UPDATE April 13, 2019: Pursuant to Joint Standing Rule No. 14.3.1, no further action allowed unless re-referred to Finance or Ways & Means Committees.
SB 43 was introduced on February 4, 2019 and referred to the Senate Growth & Infrastructure Committee. The Committee scheduled a public hearing on February 19, 2019.
SB 43, if enacted, would introduce automated traffic (photo) enforcement to the State of Nevada. The NMA is opposed to photo enforcement, whether red-light cameras or speed cameras. Additional opposition points from NMA Nevada Activist Chad Dornsife, who provided them in written and oral testimony at the February 19th committee hearing:
- Automated enforcement financially attractive because it creates the ability to write citations en masse.
- The primary beneficiary is the camera vendor.
- The camera vendor and municipality have to first identify an engineering defect, then weaponize it.
- Absent a standard to rein in errant practices, due process is denied.
- Lessor standards of law designed to expedite fine collections predicated on a guilty until proven innocent core, with no real means of defense, violates every concept of fairness and due process. This predatory system preys largely on a defenseless motoring public using onerous fines for being caught up in nefarious practices.
- I believe in this federally regulated field that full constitutional rights apply. That means a legitimate violation must be based on a factual unsafe act and the motorist has the right to cross examine the foundation of all exercise of police powers therein.
- When put to a vote by the people, photo enforcement has been overwhelmingly defeated with very few exceptions by margins as great as 86 percent. https://www.thenewspaper.com/news/36/3655.asp
- The purported large fines to be collected are fool’s gold. Aside from a few administrative or agency jobs, most of the money goes to the camera vendor. What’s more, there is usually a minimum amount clause in the contract. Many agencies actually lose money, thereby disincentivizing corrections of the monetized defect. Many contracts also contain a clause where the defect cannot be corrected without violating the contract.
- If the vendor is paid $1 million, that comes directly out of the local economy by a factor of 4 or 5. That’s $5 million of churn (local benefit) that will be exported to the vendors home domicile.
- California had more than a 100 entities with cameras. Once the state imposed a fact-based statewide standard, all but 30 cities took the cameras out. The remaining 30 are relying on a loophole for turning movements and I’m on a committee that is going to eliminate these loopholes: the California Traffic Control Device Committee – Subcommittees for setting signal timing standards and speed limits. Set up by the legislature using subject matter experts and stakeholders, this group oversees state laws and practices.
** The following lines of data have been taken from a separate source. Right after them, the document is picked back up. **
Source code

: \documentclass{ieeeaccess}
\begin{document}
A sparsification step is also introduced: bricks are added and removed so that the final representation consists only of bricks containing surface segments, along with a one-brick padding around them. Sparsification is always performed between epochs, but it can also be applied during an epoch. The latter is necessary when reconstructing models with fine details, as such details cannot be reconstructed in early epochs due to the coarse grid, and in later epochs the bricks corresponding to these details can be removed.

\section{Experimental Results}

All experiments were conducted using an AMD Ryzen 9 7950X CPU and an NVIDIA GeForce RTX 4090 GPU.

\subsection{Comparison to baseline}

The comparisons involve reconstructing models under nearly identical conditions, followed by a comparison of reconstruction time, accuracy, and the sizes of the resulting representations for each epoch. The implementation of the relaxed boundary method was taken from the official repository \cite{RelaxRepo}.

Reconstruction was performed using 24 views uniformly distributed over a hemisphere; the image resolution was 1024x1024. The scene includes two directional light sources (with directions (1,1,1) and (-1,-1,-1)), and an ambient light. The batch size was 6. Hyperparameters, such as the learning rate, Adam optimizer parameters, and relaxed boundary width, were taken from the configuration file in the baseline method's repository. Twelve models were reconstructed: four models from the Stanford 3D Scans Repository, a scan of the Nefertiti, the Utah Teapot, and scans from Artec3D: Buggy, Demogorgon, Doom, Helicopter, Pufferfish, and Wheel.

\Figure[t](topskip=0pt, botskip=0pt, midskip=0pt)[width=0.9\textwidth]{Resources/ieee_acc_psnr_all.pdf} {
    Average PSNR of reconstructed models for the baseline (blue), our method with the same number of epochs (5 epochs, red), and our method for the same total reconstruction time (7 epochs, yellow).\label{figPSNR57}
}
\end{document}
- Under the 11th Amendment, only the state is immune from federal law suits; cities and counties are not. Knowing Nevada practices sooner or later the lawsuits will come and be relentless given the facts.
- It took four years, but California’s engineering standards and practices are now fact based for signals and speed limits and offer excellent guidance for Nevada as our state’s augmented standard. The expert subcommittee had 20 subject matter experts, stakeholders and those representing the rights of the motorists.